- _WHAT IS NEEDED_
Please set down word for word every line from the one holding "## Dependencies" to the end of the data below, both included.

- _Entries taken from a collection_
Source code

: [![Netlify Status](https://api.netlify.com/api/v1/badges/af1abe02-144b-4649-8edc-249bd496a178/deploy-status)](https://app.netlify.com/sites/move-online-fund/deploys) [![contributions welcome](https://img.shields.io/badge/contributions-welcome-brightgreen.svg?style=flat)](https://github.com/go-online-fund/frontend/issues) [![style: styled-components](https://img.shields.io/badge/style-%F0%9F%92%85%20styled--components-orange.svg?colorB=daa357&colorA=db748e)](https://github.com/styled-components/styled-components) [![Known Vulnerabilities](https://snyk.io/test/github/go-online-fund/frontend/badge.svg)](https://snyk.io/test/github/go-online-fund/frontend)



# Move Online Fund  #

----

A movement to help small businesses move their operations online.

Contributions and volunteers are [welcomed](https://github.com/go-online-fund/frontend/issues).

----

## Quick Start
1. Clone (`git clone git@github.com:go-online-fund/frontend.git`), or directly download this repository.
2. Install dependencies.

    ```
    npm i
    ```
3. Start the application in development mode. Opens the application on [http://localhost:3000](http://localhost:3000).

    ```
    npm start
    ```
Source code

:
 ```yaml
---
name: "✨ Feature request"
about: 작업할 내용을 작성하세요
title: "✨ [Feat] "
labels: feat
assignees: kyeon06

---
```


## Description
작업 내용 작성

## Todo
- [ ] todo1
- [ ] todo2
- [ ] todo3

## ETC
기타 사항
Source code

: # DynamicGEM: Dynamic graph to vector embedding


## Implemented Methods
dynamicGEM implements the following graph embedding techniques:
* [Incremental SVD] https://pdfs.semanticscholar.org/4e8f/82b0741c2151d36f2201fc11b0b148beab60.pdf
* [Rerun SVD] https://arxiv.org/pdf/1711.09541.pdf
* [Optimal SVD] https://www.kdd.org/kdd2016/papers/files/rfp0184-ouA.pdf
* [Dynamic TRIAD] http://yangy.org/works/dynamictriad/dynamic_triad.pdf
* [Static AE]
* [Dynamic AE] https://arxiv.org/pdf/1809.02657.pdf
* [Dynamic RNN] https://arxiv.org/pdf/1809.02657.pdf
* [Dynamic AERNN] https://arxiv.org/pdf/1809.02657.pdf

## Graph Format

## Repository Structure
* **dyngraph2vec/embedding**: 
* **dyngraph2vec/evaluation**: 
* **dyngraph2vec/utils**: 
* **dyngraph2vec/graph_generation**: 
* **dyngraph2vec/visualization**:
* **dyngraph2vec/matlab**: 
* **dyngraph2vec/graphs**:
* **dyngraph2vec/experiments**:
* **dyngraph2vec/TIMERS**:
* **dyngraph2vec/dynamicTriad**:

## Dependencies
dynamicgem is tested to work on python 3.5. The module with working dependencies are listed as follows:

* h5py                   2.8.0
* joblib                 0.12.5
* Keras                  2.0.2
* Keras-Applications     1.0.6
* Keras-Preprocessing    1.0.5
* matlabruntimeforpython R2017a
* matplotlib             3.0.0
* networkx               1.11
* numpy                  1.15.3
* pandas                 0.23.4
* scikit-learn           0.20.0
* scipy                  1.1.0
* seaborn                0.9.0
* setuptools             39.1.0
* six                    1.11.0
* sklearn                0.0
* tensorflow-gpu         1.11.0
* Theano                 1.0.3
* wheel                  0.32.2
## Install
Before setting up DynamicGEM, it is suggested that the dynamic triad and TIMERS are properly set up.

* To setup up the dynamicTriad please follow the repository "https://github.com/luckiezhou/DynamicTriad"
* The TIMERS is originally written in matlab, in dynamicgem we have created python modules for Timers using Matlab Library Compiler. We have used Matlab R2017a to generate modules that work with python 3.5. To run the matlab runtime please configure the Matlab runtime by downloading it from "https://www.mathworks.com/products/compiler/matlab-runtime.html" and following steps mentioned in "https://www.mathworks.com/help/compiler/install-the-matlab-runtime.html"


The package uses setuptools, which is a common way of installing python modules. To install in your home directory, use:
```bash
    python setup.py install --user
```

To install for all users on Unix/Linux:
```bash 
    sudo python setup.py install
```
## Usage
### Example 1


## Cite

- _RESPONSE BELOW_
## Dependencies
dynamicgem is tested to work on python 3.5. The module with working dependencies are listed as follows:

* h5py                   2.8.0
* joblib                 0.12.5
* Keras                  2.0.2
* Keras-Applications     1.0.6
* Keras-Preprocessing    1.0.5
* matlabruntimeforpython R2017a
* matplotlib             3.0.0
* networkx               1.11
* numpy                  1.15.3
* pandas                 0.23.4
* scikit-learn           0.20.0
* scipy                  1.1.0
* seaborn                0.9.0
* setuptools             39.1.0
* six                    1.11.0
* sklearn                0.0
* tensorflow-gpu         1.11.0
* Theano                 1.0.3
* wheel                  0.32.2
## Install
Before setting up DynamicGEM, it is suggested that the dynamic triad and TIMERS are properly set up.

* To setup up the dynamicTriad please follow the repository "https://github.com/luckiezhou/DynamicTriad"
* The TIMERS is originally written in matlab, in dynamicgem we have created python modules for Timers using Matlab Library Compiler. We have used Matlab R2017a to generate modules that work with python 3.5. To run the matlab runtime please configure the Matlab runtime by downloading it from "https://www.mathworks.com/products/compiler/matlab-runtime.html" and following steps mentioned in "https://www.mathworks.com/help/compiler/install-the-matlab-runtime.html"


The package uses setuptools, which is a common way of installing python modules. To install in your home directory, use:
```bash
    python setup.py install --user
```

To install for all users on Unix/Linux:
```bash 
    sudo python setup.py install
```
## Usage
### Example 1


## Cite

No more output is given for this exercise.